**WORK INSTRUCTION:**
For the records below, report how many lines include the string "ImageNet", leaving out everything except the number.

**SUPPLIED DATA:**
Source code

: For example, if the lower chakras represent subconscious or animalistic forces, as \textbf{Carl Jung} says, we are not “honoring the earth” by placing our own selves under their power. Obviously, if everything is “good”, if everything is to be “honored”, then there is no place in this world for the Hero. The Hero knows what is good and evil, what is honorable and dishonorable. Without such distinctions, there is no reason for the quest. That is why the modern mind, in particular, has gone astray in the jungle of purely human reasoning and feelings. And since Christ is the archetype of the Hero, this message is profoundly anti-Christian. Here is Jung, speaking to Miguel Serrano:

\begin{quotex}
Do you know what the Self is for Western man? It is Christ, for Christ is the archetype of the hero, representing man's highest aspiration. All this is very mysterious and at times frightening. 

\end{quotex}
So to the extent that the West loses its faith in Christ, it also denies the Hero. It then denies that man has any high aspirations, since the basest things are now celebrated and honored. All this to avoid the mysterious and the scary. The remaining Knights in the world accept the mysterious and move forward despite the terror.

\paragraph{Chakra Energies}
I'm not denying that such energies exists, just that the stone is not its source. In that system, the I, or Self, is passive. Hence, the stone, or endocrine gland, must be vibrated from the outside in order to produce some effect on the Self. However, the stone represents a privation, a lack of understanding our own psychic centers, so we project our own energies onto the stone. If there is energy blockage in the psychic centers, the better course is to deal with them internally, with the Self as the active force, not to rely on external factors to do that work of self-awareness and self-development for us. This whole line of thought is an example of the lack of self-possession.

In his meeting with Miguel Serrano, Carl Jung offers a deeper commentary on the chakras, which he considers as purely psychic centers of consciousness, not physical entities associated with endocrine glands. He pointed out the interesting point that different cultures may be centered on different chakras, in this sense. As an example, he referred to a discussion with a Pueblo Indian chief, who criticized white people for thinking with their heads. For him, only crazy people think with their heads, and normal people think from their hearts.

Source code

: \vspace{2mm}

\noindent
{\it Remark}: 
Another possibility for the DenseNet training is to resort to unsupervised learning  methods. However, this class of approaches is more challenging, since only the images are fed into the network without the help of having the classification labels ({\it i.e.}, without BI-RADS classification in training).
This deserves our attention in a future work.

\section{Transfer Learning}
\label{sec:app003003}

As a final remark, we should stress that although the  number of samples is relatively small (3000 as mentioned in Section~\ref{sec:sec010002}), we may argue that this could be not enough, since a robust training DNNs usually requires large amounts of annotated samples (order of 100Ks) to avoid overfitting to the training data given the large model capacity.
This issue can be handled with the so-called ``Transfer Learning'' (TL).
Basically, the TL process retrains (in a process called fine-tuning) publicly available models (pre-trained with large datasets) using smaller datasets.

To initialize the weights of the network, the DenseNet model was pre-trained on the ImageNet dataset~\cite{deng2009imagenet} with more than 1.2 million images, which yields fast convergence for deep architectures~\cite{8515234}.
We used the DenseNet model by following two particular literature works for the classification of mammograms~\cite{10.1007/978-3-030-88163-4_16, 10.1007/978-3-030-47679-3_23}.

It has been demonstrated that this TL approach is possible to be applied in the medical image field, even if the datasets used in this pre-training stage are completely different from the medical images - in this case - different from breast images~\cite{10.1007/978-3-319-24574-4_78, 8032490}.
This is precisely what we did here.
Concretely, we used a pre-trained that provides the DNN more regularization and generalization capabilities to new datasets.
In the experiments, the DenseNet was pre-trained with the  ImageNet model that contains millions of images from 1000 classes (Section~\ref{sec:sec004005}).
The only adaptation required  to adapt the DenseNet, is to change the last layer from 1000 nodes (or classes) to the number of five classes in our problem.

...

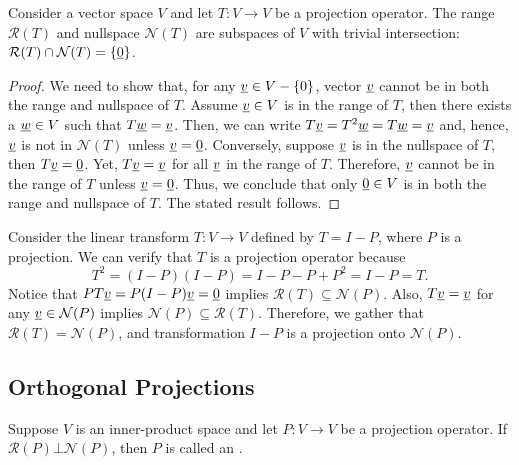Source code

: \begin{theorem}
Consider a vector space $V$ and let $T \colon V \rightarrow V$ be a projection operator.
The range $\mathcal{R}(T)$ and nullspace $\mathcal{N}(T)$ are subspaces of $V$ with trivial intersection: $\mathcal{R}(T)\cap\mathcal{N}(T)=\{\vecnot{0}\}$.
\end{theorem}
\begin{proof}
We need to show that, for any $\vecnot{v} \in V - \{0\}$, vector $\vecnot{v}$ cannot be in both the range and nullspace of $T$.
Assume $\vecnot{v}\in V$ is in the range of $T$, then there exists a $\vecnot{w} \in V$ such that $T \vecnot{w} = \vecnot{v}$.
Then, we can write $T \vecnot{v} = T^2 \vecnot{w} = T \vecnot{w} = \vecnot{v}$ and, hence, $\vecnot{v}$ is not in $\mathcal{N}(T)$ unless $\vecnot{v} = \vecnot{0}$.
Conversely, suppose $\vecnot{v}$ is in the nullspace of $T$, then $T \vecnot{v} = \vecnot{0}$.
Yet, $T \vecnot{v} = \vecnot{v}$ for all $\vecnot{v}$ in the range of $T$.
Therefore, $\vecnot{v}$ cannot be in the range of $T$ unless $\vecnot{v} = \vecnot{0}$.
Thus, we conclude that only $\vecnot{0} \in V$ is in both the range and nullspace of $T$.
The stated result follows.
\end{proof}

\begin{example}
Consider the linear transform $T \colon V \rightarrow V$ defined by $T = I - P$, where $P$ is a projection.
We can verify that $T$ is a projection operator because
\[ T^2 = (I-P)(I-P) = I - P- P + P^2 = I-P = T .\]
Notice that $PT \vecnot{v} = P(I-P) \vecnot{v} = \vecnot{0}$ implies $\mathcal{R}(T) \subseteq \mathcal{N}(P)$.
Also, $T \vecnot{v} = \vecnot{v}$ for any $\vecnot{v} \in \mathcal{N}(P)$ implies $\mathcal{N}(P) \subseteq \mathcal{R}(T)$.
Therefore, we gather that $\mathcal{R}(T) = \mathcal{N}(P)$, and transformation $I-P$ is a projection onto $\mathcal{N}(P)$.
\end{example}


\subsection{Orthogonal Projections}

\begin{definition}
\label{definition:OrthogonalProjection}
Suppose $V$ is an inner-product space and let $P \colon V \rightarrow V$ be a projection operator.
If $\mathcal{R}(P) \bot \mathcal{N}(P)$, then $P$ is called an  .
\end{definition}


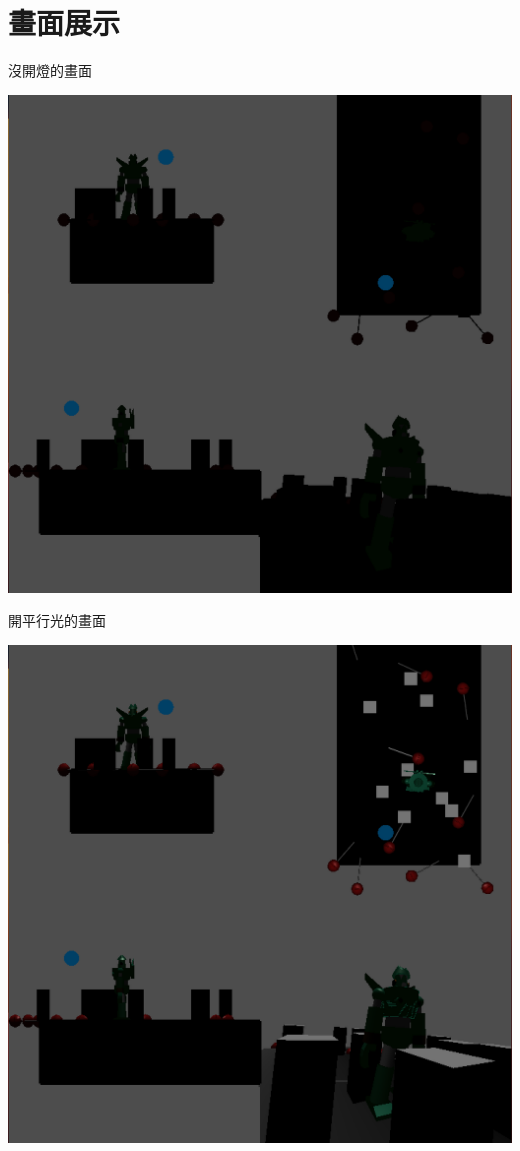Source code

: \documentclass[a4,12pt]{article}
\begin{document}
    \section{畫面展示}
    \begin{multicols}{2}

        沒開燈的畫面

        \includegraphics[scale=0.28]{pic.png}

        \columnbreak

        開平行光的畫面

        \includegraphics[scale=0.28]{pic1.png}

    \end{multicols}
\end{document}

**EXPECTED OUTPUT:**
2